[Start of section]

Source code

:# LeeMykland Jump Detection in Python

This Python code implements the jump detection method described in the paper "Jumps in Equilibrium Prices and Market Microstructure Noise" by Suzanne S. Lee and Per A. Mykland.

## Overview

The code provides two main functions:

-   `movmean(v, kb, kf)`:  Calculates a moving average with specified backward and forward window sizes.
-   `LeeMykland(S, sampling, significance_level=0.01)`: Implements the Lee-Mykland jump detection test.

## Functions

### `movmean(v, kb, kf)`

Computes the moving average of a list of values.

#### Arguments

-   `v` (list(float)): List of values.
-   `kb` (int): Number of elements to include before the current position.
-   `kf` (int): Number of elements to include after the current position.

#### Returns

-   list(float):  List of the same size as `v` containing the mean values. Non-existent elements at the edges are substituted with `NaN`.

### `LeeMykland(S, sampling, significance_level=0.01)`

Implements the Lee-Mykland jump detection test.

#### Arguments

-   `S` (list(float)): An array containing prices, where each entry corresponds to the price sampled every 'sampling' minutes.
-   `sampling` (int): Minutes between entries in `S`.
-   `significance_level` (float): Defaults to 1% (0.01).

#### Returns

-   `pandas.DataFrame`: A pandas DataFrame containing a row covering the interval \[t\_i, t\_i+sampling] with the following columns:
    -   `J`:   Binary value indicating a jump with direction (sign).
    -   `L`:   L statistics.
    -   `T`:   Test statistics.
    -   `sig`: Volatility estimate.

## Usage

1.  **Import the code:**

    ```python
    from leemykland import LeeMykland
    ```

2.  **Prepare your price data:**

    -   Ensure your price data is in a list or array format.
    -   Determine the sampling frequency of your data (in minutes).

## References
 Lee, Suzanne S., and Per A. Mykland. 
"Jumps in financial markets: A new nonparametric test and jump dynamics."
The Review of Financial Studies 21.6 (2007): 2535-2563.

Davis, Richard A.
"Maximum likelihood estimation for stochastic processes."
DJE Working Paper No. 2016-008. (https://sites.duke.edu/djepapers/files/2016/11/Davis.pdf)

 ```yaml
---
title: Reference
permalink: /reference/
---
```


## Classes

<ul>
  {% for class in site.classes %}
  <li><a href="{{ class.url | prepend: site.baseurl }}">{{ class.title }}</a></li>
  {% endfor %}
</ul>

[End of section]

**About this exercise:** Return the entries above word for word.

**Task answer:**
Source code

:# LeeMykland Jump Detection in Python

This Python code implements the jump detection method described in the paper "Jumps in Equilibrium Prices and Market Microstructure Noise" by Suzanne S. Lee and Per A. Mykland.

## Overview

The code provides two main functions:

-   `movmean(v, kb, kf)`:  Calculates a moving average with specified backward and forward window sizes.
-   `LeeMykland(S, sampling, significance_level=0.01)`: Implements the Lee-Mykland jump detection test.

## Functions

### `movmean(v, kb, kf)`

Computes the moving average of a list of values.

#### Arguments

-   `v` (list(float)): List of values.
-   `kb` (int): Number of elements to include before the current position.
-   `kf` (int): Number of elements to include after the current position.

#### Returns

-   list(float):  List of the same size as `v` containing the mean values. Non-existent elements at the edges are substituted with `NaN`.

### `LeeMykland(S, sampling, significance_level=0.01)`

Implements the Lee-Mykland jump detection test.

#### Arguments

-   `S` (list(float)): An array containing prices, where each entry corresponds to the price sampled every 'sampling' minutes.
-   `sampling` (int): Minutes between entries in `S`.
-   `significance_level` (float): Defaults to 1% (0.01).

#### Returns

-   `pandas.DataFrame`: A pandas DataFrame containing a row covering the interval \[t\_i, t\_i+sampling] with the following columns:
    -   `J`:   Binary value indicating a jump with direction (sign).
    -   `L`:   L statistics.
    -   `T`:   Test statistics.
    -   `sig`: Volatility estimate.

## Usage

1.  **Import the code:**

    ```python
    from leemykland import LeeMykland
    ```

2.  **Prepare your price data:**

    -   Ensure your price data is in a list or array format.
    -   Determine the sampling frequency of your data (in minutes).

## References
 Lee, Suzanne S., and Per A. Mykland. 
"Jumps in financial markets: A new nonparametric test and jump dynamics."
The Review of Financial Studies 21.6 (2007): 2535-2563.

Davis, Richard A.
"Maximum likelihood estimation for stochastic processes."
DJE Working Paper No. 2016-008. (https://sites.duke.edu/djepapers/files/2016/11/Davis.pdf)

 ```yaml
---
title: Reference
permalink: /reference/
---
```


## Classes

<ul>
  {% for class in site.classes %}
  <li><a href="{{ class.url | prepend: site.baseurl }}">{{ class.title }}</a></li>
  {% endfor %}
</ul>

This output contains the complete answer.